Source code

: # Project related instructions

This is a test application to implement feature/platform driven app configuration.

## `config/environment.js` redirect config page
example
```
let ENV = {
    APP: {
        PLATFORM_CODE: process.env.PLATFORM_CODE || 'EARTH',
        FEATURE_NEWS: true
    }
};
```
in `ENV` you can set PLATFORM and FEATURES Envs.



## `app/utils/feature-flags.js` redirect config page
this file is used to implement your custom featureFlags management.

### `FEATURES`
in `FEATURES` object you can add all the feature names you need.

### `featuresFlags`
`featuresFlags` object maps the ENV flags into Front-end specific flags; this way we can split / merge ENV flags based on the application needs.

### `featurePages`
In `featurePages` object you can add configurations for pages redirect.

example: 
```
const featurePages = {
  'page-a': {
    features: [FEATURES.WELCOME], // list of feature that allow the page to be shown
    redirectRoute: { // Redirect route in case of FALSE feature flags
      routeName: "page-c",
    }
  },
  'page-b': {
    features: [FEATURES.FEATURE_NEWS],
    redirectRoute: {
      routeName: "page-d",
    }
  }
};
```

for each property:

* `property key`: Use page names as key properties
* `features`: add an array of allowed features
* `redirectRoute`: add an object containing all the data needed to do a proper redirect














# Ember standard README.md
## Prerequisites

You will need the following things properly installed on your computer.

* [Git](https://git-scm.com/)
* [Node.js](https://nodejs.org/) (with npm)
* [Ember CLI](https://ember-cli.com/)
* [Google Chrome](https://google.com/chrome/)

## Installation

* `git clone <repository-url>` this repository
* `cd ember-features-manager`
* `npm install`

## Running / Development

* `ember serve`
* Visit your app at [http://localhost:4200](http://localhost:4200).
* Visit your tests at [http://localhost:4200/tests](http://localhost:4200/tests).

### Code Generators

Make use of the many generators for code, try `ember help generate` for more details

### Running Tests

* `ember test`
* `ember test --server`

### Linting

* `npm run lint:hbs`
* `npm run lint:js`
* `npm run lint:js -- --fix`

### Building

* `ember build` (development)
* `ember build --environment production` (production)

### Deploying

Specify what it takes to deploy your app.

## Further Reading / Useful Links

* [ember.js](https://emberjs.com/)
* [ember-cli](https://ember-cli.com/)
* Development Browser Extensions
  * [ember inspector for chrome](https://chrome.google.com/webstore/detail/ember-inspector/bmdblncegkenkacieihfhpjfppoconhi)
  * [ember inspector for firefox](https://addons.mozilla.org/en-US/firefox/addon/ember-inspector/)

...

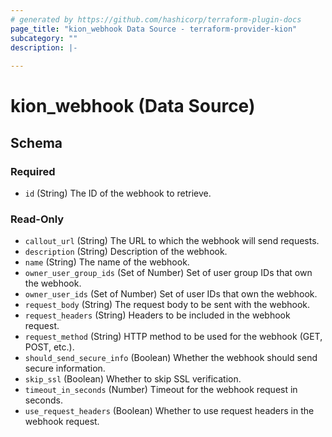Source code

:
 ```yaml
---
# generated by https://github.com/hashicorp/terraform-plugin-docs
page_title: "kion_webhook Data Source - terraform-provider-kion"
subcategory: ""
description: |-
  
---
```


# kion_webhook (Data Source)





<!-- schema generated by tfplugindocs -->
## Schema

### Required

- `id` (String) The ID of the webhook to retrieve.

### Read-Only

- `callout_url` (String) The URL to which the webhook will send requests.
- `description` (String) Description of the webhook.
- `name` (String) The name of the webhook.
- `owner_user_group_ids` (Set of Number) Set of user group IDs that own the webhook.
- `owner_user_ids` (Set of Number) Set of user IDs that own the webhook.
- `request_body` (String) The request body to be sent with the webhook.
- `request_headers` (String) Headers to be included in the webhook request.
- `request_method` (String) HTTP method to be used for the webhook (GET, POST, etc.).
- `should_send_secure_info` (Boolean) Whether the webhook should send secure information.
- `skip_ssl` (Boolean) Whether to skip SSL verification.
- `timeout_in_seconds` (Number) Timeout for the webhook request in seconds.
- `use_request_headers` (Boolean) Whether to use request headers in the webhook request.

■ **Assignment**: When a line in the material above includes "description", report that line by copying it.

■ **Finished task**:
description: |-
- `description` (String) Description of the webhook.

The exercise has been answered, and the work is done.